Tally up the lines below that include the word "subsection". Answer with the number alone.

(Stored data entries)
↓

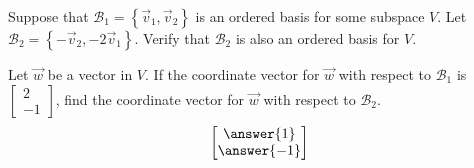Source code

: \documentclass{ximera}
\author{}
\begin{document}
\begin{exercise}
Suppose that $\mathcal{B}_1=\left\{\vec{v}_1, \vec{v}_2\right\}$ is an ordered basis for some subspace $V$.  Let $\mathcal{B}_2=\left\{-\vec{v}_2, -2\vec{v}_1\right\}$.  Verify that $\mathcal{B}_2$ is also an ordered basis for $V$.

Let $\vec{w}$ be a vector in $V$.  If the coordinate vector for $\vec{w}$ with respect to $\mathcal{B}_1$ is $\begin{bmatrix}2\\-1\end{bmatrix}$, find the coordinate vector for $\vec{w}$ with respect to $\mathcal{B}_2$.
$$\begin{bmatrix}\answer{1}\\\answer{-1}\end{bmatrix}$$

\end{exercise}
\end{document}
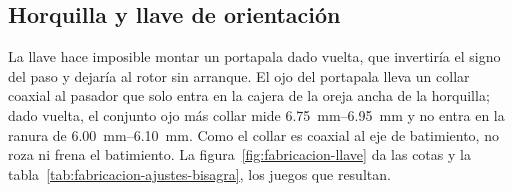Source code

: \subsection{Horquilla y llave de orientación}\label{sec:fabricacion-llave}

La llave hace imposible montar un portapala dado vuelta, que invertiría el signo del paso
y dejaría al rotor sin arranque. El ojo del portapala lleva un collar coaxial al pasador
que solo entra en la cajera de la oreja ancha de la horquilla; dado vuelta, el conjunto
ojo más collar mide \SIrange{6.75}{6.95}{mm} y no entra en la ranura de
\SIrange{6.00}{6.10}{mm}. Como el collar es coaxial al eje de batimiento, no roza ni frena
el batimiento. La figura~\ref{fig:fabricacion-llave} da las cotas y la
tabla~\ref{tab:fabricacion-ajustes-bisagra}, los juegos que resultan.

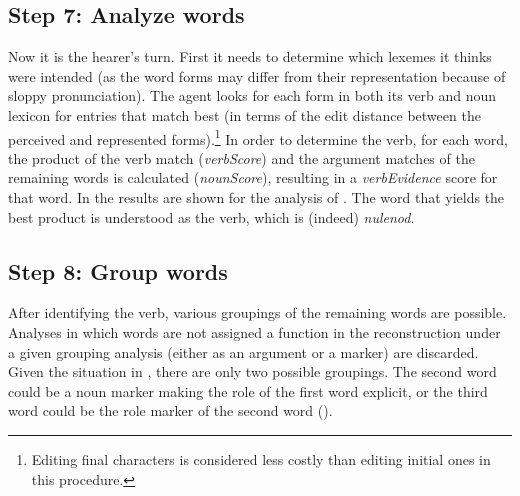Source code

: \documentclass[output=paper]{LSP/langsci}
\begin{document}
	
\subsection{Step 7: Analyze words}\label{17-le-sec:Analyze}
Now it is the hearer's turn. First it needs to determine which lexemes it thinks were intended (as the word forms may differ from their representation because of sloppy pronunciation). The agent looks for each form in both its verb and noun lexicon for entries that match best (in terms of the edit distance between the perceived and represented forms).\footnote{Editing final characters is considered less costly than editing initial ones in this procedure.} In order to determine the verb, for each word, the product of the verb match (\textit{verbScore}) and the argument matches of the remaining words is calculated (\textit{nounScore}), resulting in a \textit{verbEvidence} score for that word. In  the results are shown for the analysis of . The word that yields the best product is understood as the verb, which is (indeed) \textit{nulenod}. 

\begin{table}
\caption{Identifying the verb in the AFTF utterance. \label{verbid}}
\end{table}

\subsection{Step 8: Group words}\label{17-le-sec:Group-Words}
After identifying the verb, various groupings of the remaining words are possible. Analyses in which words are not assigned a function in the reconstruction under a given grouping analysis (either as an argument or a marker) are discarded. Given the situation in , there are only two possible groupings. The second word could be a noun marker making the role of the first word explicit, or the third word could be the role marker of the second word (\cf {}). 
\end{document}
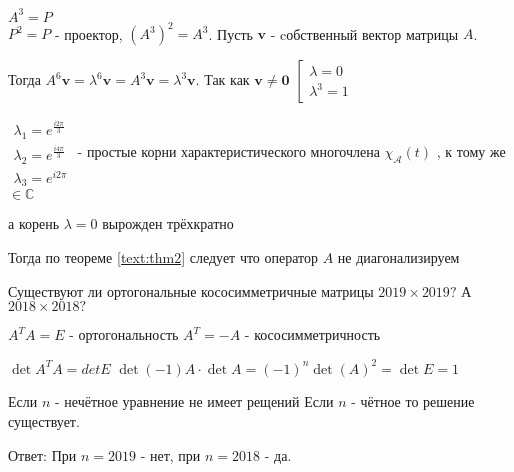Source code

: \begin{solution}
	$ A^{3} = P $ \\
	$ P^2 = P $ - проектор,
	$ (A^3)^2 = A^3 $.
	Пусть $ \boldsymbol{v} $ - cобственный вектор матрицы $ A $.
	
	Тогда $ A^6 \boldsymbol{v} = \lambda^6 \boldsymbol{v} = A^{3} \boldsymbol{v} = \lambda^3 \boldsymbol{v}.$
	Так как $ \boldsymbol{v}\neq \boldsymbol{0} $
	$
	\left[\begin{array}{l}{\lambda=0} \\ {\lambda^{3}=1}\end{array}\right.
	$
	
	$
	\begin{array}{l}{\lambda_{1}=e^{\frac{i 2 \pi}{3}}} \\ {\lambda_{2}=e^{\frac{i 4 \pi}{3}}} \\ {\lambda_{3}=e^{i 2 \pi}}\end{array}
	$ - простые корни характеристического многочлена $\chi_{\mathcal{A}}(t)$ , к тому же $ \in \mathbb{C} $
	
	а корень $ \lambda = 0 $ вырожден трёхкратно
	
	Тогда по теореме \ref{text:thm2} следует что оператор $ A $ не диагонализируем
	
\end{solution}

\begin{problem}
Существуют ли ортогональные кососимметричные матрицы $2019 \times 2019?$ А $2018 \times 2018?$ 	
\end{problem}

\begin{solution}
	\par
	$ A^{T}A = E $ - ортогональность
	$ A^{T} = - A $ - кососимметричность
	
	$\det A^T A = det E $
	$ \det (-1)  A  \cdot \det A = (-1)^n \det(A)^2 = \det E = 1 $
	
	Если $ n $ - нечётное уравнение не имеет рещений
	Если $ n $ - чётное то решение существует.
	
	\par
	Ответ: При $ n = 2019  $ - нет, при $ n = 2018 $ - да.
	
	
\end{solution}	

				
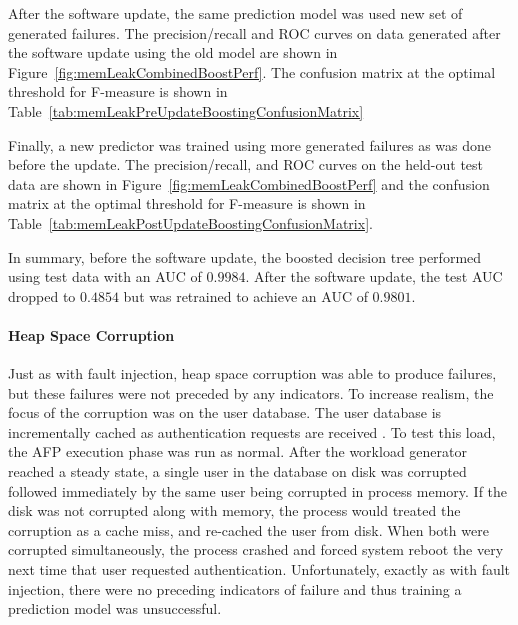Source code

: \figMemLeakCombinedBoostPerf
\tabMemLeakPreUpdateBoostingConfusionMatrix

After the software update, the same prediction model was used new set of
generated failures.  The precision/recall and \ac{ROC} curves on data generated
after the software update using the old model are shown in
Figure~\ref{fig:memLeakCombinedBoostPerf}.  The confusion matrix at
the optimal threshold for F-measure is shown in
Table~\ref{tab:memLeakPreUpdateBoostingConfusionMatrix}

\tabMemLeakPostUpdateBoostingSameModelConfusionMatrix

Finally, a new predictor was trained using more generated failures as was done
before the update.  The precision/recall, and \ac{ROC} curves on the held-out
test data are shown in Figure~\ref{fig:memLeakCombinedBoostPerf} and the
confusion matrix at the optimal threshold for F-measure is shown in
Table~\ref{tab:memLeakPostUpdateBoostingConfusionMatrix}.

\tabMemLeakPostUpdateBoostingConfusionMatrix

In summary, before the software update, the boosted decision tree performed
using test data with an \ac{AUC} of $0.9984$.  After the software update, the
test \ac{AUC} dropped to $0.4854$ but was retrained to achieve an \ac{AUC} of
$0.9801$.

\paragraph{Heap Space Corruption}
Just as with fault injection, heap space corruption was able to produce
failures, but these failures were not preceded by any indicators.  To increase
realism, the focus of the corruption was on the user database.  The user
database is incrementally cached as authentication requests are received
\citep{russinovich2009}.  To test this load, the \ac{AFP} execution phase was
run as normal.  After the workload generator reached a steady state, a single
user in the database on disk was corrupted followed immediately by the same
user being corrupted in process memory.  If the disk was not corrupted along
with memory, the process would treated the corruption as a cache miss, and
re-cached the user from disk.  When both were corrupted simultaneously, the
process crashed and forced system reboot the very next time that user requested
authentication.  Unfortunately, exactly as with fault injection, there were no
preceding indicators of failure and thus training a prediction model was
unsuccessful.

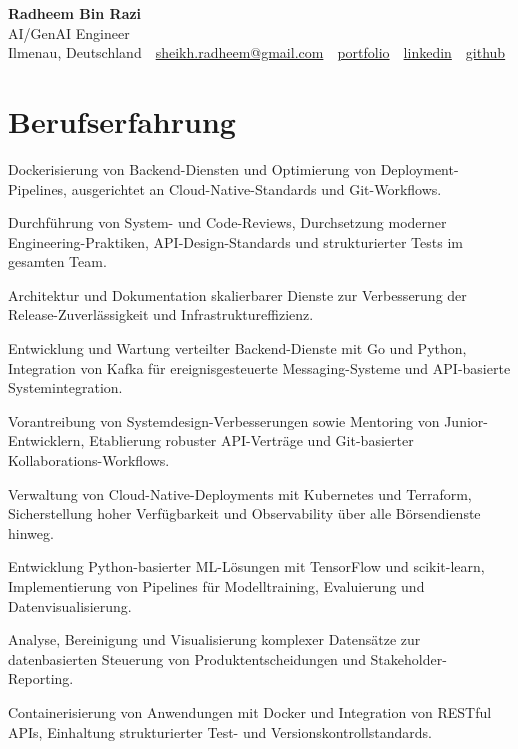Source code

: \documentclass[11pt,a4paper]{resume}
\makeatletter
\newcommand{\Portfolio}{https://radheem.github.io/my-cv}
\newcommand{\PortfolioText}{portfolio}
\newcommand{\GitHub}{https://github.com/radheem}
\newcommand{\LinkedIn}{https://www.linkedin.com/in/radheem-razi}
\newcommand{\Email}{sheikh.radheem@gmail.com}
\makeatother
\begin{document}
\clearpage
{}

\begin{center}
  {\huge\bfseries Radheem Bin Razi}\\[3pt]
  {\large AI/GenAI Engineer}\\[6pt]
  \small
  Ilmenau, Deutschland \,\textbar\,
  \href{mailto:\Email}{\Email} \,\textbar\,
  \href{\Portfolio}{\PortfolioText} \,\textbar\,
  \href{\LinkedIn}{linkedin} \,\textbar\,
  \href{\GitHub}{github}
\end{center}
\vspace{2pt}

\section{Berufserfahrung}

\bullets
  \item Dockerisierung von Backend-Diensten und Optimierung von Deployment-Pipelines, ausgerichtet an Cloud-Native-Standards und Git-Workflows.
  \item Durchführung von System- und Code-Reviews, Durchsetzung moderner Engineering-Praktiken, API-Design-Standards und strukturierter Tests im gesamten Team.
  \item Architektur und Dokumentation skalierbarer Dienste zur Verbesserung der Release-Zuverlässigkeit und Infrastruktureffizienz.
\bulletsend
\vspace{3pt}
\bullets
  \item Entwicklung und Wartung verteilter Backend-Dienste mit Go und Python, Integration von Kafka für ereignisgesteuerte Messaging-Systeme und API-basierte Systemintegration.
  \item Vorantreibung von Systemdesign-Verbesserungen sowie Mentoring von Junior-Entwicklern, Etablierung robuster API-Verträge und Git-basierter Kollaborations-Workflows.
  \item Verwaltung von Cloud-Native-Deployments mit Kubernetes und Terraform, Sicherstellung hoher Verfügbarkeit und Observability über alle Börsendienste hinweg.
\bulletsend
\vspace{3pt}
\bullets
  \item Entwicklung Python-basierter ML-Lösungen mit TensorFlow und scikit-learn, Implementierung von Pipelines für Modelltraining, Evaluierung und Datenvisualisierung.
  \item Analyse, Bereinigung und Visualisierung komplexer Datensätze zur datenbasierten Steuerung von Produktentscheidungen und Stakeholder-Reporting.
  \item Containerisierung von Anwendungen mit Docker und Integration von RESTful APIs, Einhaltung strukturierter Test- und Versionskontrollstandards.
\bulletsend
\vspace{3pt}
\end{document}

↑
↓

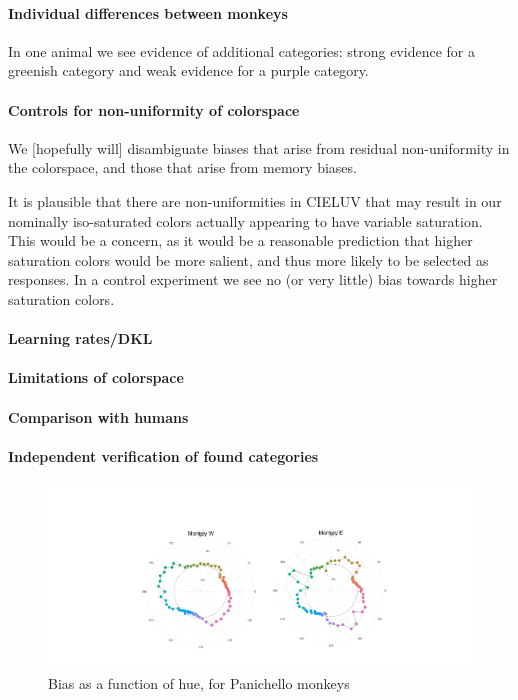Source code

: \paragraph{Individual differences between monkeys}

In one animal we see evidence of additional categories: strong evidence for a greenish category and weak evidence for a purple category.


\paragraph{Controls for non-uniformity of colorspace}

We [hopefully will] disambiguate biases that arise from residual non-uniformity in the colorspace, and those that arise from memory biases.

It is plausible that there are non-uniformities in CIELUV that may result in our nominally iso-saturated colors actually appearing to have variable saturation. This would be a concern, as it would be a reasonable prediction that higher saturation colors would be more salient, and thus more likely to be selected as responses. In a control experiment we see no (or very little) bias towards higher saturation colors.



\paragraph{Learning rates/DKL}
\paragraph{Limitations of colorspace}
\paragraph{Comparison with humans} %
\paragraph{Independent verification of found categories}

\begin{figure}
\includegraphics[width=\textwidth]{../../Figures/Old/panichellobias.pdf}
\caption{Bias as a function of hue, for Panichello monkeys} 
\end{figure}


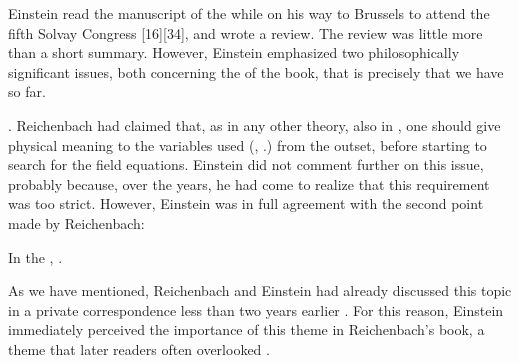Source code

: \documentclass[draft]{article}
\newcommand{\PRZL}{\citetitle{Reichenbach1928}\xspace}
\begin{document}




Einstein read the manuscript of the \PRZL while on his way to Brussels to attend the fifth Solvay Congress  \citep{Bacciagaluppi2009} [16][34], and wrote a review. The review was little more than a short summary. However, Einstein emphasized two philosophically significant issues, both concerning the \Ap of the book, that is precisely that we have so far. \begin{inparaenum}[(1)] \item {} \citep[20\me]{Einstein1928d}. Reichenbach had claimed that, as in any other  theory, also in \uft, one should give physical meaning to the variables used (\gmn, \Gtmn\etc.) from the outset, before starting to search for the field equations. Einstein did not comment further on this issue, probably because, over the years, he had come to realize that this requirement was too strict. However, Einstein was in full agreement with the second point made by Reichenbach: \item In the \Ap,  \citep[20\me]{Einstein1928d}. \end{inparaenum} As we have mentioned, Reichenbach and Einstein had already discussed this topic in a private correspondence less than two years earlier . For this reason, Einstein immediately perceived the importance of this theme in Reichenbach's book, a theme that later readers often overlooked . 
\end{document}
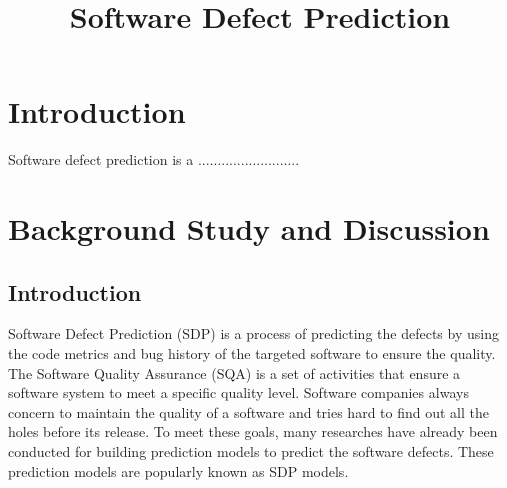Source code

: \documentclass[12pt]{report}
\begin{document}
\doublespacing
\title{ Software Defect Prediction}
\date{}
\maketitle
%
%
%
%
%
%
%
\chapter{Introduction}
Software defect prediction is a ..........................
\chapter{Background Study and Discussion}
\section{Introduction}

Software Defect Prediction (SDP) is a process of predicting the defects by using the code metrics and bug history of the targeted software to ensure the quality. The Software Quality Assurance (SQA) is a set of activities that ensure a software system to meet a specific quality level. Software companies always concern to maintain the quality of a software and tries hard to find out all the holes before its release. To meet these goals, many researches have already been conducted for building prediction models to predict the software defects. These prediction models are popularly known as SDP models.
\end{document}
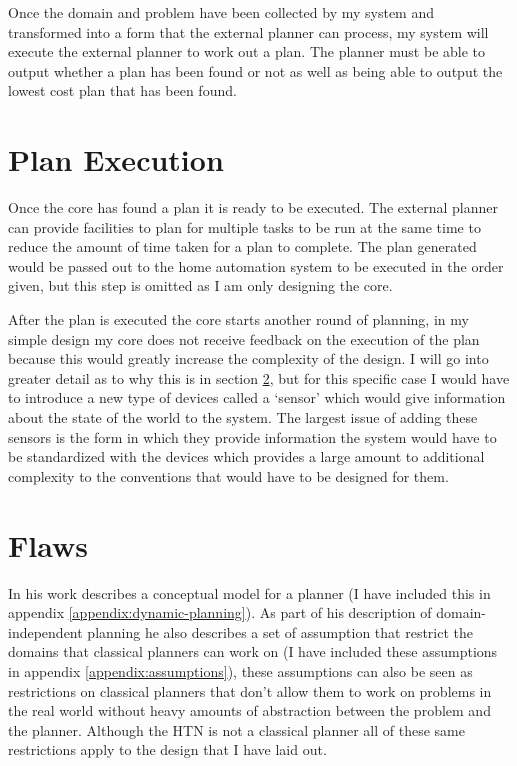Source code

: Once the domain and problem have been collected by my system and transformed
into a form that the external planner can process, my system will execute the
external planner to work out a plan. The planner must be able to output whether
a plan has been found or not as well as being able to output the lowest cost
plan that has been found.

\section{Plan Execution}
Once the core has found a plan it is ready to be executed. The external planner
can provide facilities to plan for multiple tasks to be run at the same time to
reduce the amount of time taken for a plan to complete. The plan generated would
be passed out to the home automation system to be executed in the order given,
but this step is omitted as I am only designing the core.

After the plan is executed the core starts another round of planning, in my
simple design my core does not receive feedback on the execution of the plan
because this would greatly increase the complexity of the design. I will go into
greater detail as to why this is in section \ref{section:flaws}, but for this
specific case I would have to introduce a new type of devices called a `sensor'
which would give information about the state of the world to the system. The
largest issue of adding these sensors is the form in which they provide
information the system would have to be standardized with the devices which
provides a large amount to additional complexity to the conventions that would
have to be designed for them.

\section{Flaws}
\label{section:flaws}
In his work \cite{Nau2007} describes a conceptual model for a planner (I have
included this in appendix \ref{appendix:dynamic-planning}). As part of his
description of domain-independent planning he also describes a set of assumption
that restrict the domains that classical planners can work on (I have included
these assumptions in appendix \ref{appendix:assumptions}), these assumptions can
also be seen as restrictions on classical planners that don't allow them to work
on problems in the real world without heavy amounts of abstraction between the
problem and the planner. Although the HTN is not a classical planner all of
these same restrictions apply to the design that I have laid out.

↑

## ANSWER SPACE
3